【インドの銀行に死蔵?】ロシアが石油を輸出しても収入は懐に入らず、戦費調達へなされたスキーム
インドのモディ首相が7月8日から9日にかけてロシアを訪問し、9日にはプーチン大統領との首脳会談が開催された。モディ首相による訪露は、約5年振りとなる。中国一極依存が指摘されるプーチン政権にとり、インドというもう一つの戦略的パートナーの存在は死活的に重要であり、しかもモディ首相の側が訪露してくれたことは、この上なくありがたかったことであろう。 【図表】インド・ロシア間の貿易額推移 首脳会談の中でモディ首相は、「戦場では解決策を見付けられない」と訴え、ロシアによるウクライナ侵攻の長期化に懸念を示す場面があった。

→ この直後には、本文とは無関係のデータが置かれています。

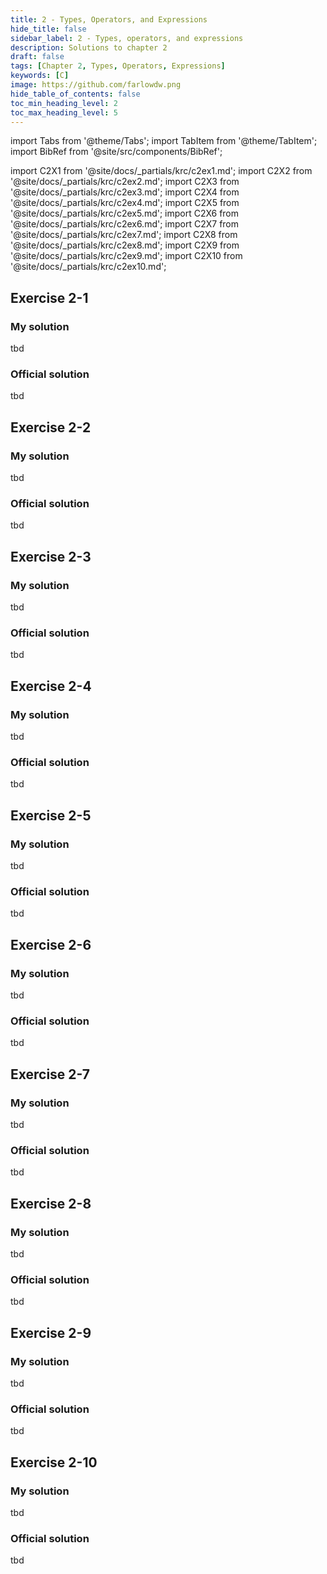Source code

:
 ```yaml
---
title: 2 - Types, Operators, and Expressions
hide_title: false
sidebar_label: 2 - Types, operators, and expressions
description: Solutions to chapter 2
draft: false
tags: [Chapter 2, Types, Operators, Expressions]
keywords: [C]
image: https://github.com/farlowdw.png
hide_table_of_contents: false
toc_min_heading_level: 2
toc_max_heading_level: 5
---
```


import Tabs from '@theme/Tabs';
import TabItem from '@theme/TabItem';
import BibRef from '@site/src/components/BibRef';

import C2X1 from '@site/docs/_partials/krc/c2ex1.md';
import C2X2 from '@site/docs/_partials/krc/c2ex2.md';
import C2X3 from '@site/docs/_partials/krc/c2ex3.md';
import C2X4 from '@site/docs/_partials/krc/c2ex4.md';
import C2X5 from '@site/docs/_partials/krc/c2ex5.md';
import C2X6 from '@site/docs/_partials/krc/c2ex6.md';
import C2X7 from '@site/docs/_partials/krc/c2ex7.md';
import C2X8 from '@site/docs/_partials/krc/c2ex8.md';
import C2X9 from '@site/docs/_partials/krc/c2ex9.md';
import C2X10 from '@site/docs/_partials/krc/c2ex10.md';

## Exercise 2-1

> <C2X1 />

### My solution

tbd

### Official solution

tbd

## Exercise 2-2

> <C2X2 />

### My solution

tbd

### Official solution

tbd

## Exercise 2-3

> <C2X3 />

### My solution

tbd

### Official solution

tbd

## Exercise 2-4

> <C2X4 />

### My solution

tbd

### Official solution

tbd

## Exercise 2-5

> <C2X5 />

### My solution

tbd

### Official solution

tbd

## Exercise 2-6

> <C2X6 />

### My solution

tbd

### Official solution

tbd

## Exercise 2-7

> <C2X7 />

### My solution

tbd

### Official solution

tbd

## Exercise 2-8

> <C2X8 />

### My solution

tbd

### Official solution

tbd

## Exercise 2-9

> <C2X9 />

### My solution

tbd

### Official solution

tbd

## Exercise 2-10

> <C2X10 />

### My solution

tbd

### Official solution

tbd
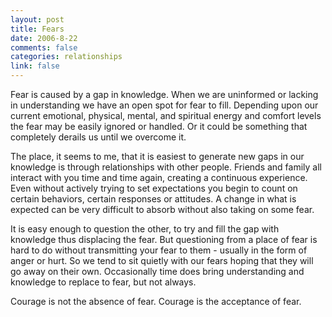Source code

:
 ```yaml
--- 
layout: post
title: Fears
date: 2006-8-22
comments: false
categories: relationships
link: false
---
```

Fear is caused by a gap in knowledge. When we are uninformed or lacking in understanding we have an open spot for fear to fill. Depending upon our current emotional, physical, mental, and spiritual energy and comfort levels the fear may be easily ignored or handled. Or it could be something that completely derails us until we overcome it.

The place, it seems to me, that it is easiest to generate new gaps in our knowledge is through relationships with other people. Friends and family all interact with you time and time again, creating a continuous experience. Even without actively trying to set expectations you begin to count on certain behaviors, certain responses or attitudes. A change in what is expected can be very difficult to absorb without also taking on some fear.

It is easy enough to question the other, to try and fill the gap with knowledge thus displacing the fear. But questioning from a place of fear is hard to do without transmitting your fear to them - usually in the form of anger or hurt. So we tend to sit quietly with our fears hoping that they will go away on their own. Occasionally time does bring understanding and knowledge to replace to fear, but not always.

Courage is not the absence of fear. Courage is the acceptance of fear.
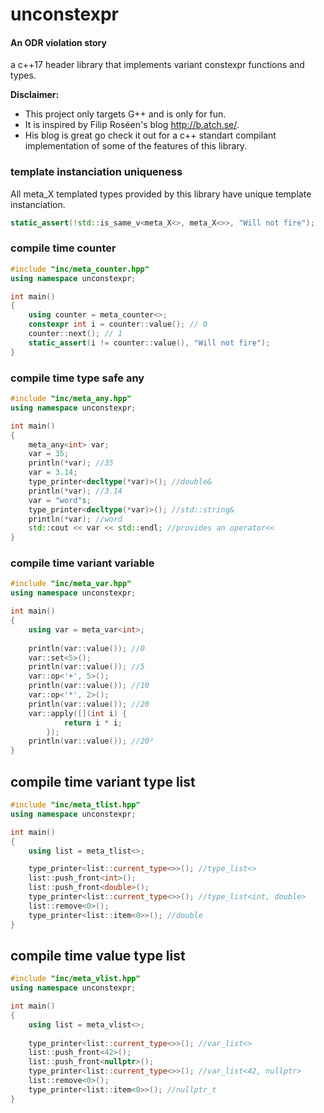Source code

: # unconstexpr
#### An ODR violation story
a c++17 header library that implements variant constexpr functions and types.  


__Disclaimer:__  
 * This project only targets G++ and is only for fun.  
 * It is inspired by Filip Roséen's blog http://b.atch.se/.  
 * His blog is great go check it out for a c++ standart compilant implementation of some of the features of this library.  

### template instanciation uniqueness
All meta_X templated types provided by this library have unique template instanciation.
```c++
static_assert(!std::is_same_v<meta_X<>, meta_X<>>, "Will not fire");
```

### compile time counter
```c++
#include "inc/meta_counter.hpp"
using namespace unconstexpr;

int main()
{
    using counter = meta_counter<>;
    constexpr int i = counter::value(); // 0
    counter::next(); // 1
    static_assert(i != counter::value(), "Will not fire");
}
```
### compile time type safe any
```c++
#include "inc/meta_any.hpp"
using namespace unconstexpr;

int main()
{
    meta_any<int> var;
    var = 35;
    println(*var); //35
    var = 3.14;
    type_printer<decltype(*var)>(); //double&
    println(*var); //3.14
    var = "word"s;
    type_printer<decltype(*var)>(); //std::string&
    println(*var); //word
    std::cout << var << std::endl; //provides an operator<<
}
```
### compile time variant variable
```c++
#include "inc/meta_var.hpp"
using namespace unconstexpr;

int main()
{
    using var = meta_var<int>;
    
    println(var::value()); //0
    var::set<5>();
    println(var::value()); //5
    var::op<'+', 5>();
    println(var::value()); //10
    var::op<'*', 2>();
    println(var::value()); //20
    var::apply([](int i) {
            return i * i;
        });
    println(var::value()); //20²
}
```

## compile time variant type list
```c++
#include "inc/meta_tlist.hpp"
using namespace unconstexpr;

int main()
{
    using list = meta_tlist<>;

    type_printer<list::current_type<>>(); //type_list<>
    list::push_front<int>();
    list::push_front<double>();
    type_printer<list::current_type<>>(); //type_list<int, double>
    list::remove<0>();
    type_printer<list::item<0>>(); //double
}
```

## compile time value type list
```c++
#include "inc/meta_vlist.hpp"
using namespace unconstexpr;

int main()
{
    using list = meta_vlist<>;
    
    type_printer<list::current_type<>>(); //var_list<>
    list::push_front<42>();
    list::push_front<nullptr>();
    type_printer<list::current_type<>>(); //var_list<42, nullptr>
    list::remove<0>();
    type_printer<list::item<0>>(); //nullptr_t
}
```
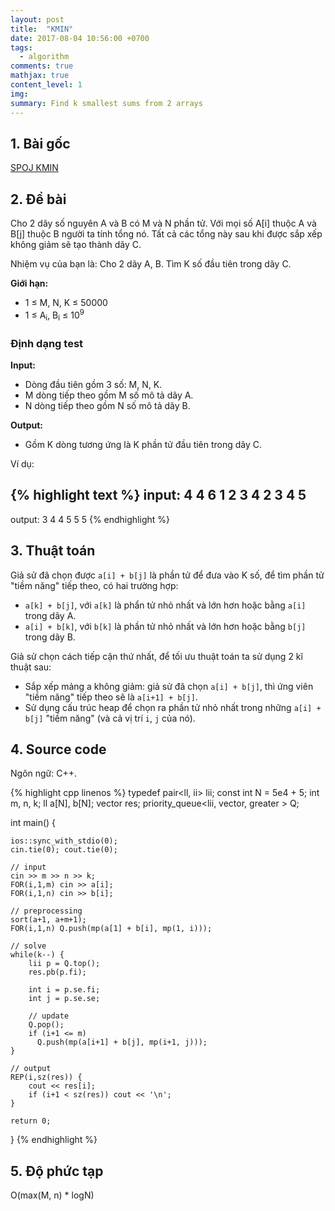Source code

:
 ```yaml
---
layout: post
title:  "KMIN"
date: 2017-08-04 10:56:00 +0700
tags:
  - algorithm
comments: true
mathjax: true
content_level: 1
img:
summary: Find k smallest sums from 2 arrays
---
```


## **1. Bài gốc**
[SPOJ KMIN](http://vn.spoj.com/problems/KMIN/)

## **2. Đề bài**
Cho 2 dãy số nguyên A và B có M và N phần tử. Với mọi số A[i] thuộc A và B[j] thuộc B người ta tính tổng nó. Tất cả các tổng này sau khi được sắp xếp không giảm sẽ tạo thành dãy C.

Nhiệm vụ của bạn là: Cho 2 dãy A, B. Tìm K số đầu tiên trong dãy C.

**Giới hạn:**

* 1 ≤ M, N, K ≤ 50000
* 1 ≤ A<sub>i</sub>, B<sub>i</sub> ≤ 10<sup>9</sup>

### **Định dạng test**
**Input:**

* Dòng đầu tiên gồm 3 số: M, N, K.
* M dòng tiếp theo gồm M số mô tả dãy A.
* N dòng tiếp theo gồm N số mô tả dãy B.

**Output:**
* Gồm K dòng tương ứng là K phần tử đầu tiên trong dãy C.

Ví dụ:

{% highlight text %}
input:
4 4 6
1
2
3
4
2
3
4
5
---
output:
3
4
4
5
5
5
{% endhighlight %}

## **3. Thuật toán**

Giả sử đã chọn được `a[i] + b[j]` là phần tử để đưa vào K số, để tìm phần tử "tiềm năng" tiếp theo, có hai trường hợp:
* `a[k] + b[j]`, với `a[k]` là phẩn tử nhỏ nhất và lớn hơn hoặc bằng `a[i]` trong dãy A.
* `a[i] + b[k]`, với `b[k]` là phần tử nhỏ nhất và lớn hơn hoặc bằng `b[j]` trong dãy B.

Giả sử chọn cách tiếp cận thứ nhất, để tối ưu thuật toán ta sử dụng 2 kĩ thuật sau:
* Sắp xếp mảng a không giảm: giả sử đã chọn `a[i] + b[j]`, thì ứng viên "tiềm năng" tiếp theo sẽ là `a[i+1] + b[j]`.
* Sử dụng cấu trúc heap để chọn ra phần tử nhỏ nhất trong những `a[i] + b[j]` "tiềm năng" (và cả vị trí `i`, `j` của nó).

## **4. Source code**

Ngôn ngữ: C++.

{% highlight cpp linenos %}
typedef pair<ll, ii> lii;
const int N = 5e4 + 5;
int m, n, k;
ll a[N], b[N];
vector<ll> res;
priority_queue<lii, vector<lii>, greater<lii> > Q;

int main() {

    ios::sync_with_stdio(0);
    cin.tie(0); cout.tie(0);

    // input
    cin >> m >> n >> k;
    FOR(i,1,m) cin >> a[i];
    FOR(i,1,n) cin >> b[i];

    // preprocessing
    sort(a+1, a+m+1);
    FOR(i,1,n) Q.push(mp(a[1] + b[i], mp(1, i)));

    // solve
    while(k--) {
        lii p = Q.top();
        res.pb(p.fi);

        int i = p.se.fi;
        int j = p.se.se;

        // update
        Q.pop();
        if (i+1 <= m)
          Q.push(mp(a[i+1] + b[j], mp(i+1, j)));
    }

    // output
    REP(i,sz(res)) {
        cout << res[i];
        if (i+1 < sz(res)) cout << '\n';
    }

    return 0;
}
{% endhighlight %}

## **5. Độ phức tạp**
O(max(M, n) * logN)
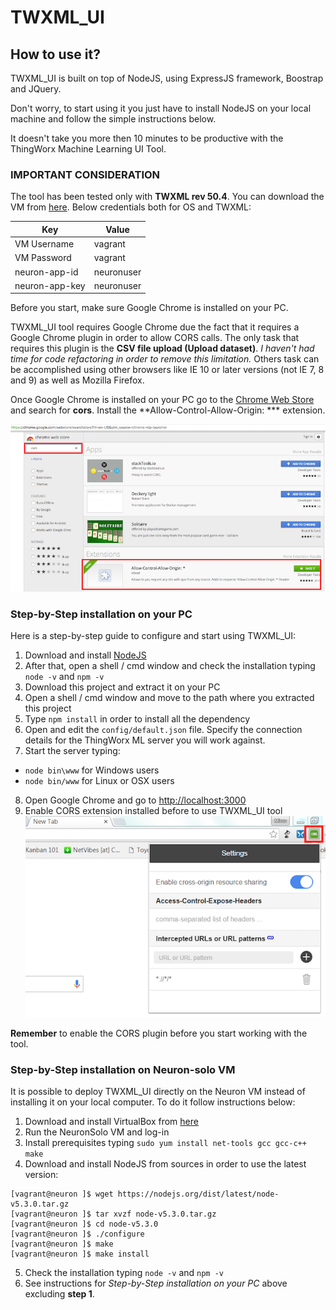 # TWXML_UI

## How to use it?
TWXML_UI is built on top of NodeJS, using ExpressJS framework, Boostrap and JQuery.

Don't worry, to start using it you just have to install NodeJS on your local machine and follow the simple instructions below.

It doesn't take you more then 10 minutes to be productive with the ThingWorx Machine Learning UI Tool.

### IMPORTANT CONSIDERATION
The tool has been tested only with **TWXML rev 50.4**. You can download the VM from [here](https://pds.ptc.com/Windchill/app/#ptc1/tcomp/infoPage?oid=OR%3Awt.folder.SubFolder%3A1176949521&ContainerOid=OR%3Awt.projmgmt.admin.Project2%3A1160732408&u8=1).
Below credentials both for OS and TWXML:

|  Key            |  Value     |
|-----------------|------------|
| VM Username     | vagrant    |
| VM Password     | vagrant    |
| neuron-app-id   | neuronuser |
| neuron-app-key  | neuronuser |

Before you start, make sure Google Chrome is installed on your PC.

TWXML_UI tool requires Google Chrome due the fact that it requires a Google Chrome plugin in order to allow CORS calls. The only task that requires this plugin is the **CSV file upload (Upload dataset)**. _I haven't had time for code refactoring in order to remove this limitation._
Others task can be accomplished using other browsers like IE 10 or later versions (not IE 7, 8 and 9) as well as Mozilla Firefox.

Once Google Chrome is installed on your PC go to the [Chrome Web Store](https://chrome.google.com/webstore/search/cors?hl=en-US&utm_source=chrome-ntp-launcher) and search for **cors**. Install the **Allow-Control-Allow-Origin: *** extension.

![chrome_web_store](images/chrome_store.png)

### Step-by-Step installation on your PC
Here is a step-by-step guide to configure and start using TWXML_UI:
1. Download and install [NodeJS](https://nodejs.org/en/)
2. After that, open a shell / cmd window and check the installation typing `node -v` and `npm -v`
3. Download this project and extract it on your PC
4. Open a shell / cmd window and move to the path where you extracted this project
5. Type `npm install` in order to install all the dependency
6. Open and edit the `config/default.json` file. Specify the connection details for the ThingWorx ML server you will work against.
7. Start the server typing:
  - `node bin\www` for Windows users
  - `node bin/www` for Linux or OSX users
8. Open Google Chrome and go to [http://localhost:3000](http://localhost:3000)
9. Enable CORS extension installed before to use TWXML_UI tool
  ![enable_cors](images/enable_cors.png)

**Remember** to enable the CORS plugin before you start working with the tool.

### Step-by-Step installation on Neuron-solo VM
It is possible to deploy TWXML_UI directly on the Neuron VM instead of installing it on your local computer. To do it follow instructions below:

1. Download and install VirtualBox from [here](https://www.virtualbox.org/wiki/Downloads)
2. Run the NeuronSolo VM and log-in
3. Install prerequisites typing `sudo yum install net-tools gcc gcc-c++ make`
4. Download and install NodeJS from sources in order to use the latest version:
```shell
[vagrant@neuron ]$ wget https://nodejs.org/dist/latest/node-v5.3.0.tar.gz
[vagrant@neuron ]$ tar xvzf node-v5.3.0.tar.gz
[vagrant@neuron ]$ cd node-v5.3.0
[vagrant@neuron ]$ ./configure
[vagrant@neuron ]$ make
[vagrant@neuron ]$ make install
```
5. Check the installation typing `node -v` and `npm -v`
6. See instructions for _Step-by-Step installation on your PC_ above excluding **step 1**.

ただ、モディ首相としても、プーチン大統領にそのように迫っても、聞き届けられる可能性はないことは、ある程度承知の上だったのではないか。ましてや、モディ政権が、ウクライナでの和平を実現するために、インド自身の国益を犠牲にすることはまずなかろう。
ロシアの戦費を実質的に支えるインド
ロシア・インド首脳会談を総括する共同声明には、両国が2030年までに往復1000億ドルの貿易額を達成するという目標が示された。そこで、図1に過去10年間の両国間の輸出入額をまとめてみた。 ウクライナ侵攻開始後、ロシアは詳しい貿易統計を発表しなくなってしまったので、これはインド側から見た輸出入額である。確かに、23年の時点で往復657億ドルなので、30年に1000億ドル達成というのは、丁度良い目標にも思える。 ただ、図1に見るロシアとインドの二国間貿易は、ずいぶんといびつな姿になっている。21年までは平凡に推移していた貿易額が、22年になって急増し、しかもインド側の輸入だけが突出して伸びている。 その原因は、ロシアが22年2月にウクライナへの全面軍事侵攻を開始して以降、先進国がロシア産石油を買わなくなり、割安になったその石油をインドが爆買いし始めたことに尽きる。ちなみに、23年には、インドの対露輸入の81%が原油・石油製品によって占められた。 石油輸出の急増の結果、23年の時点でインドにとりロシアが第2位の輸入相手国に躍り出た。だが、インドの輸出相手国としてロシアは取るに足らない存在であり、23年の時点でシェア0.9%、順位30位にすぎない。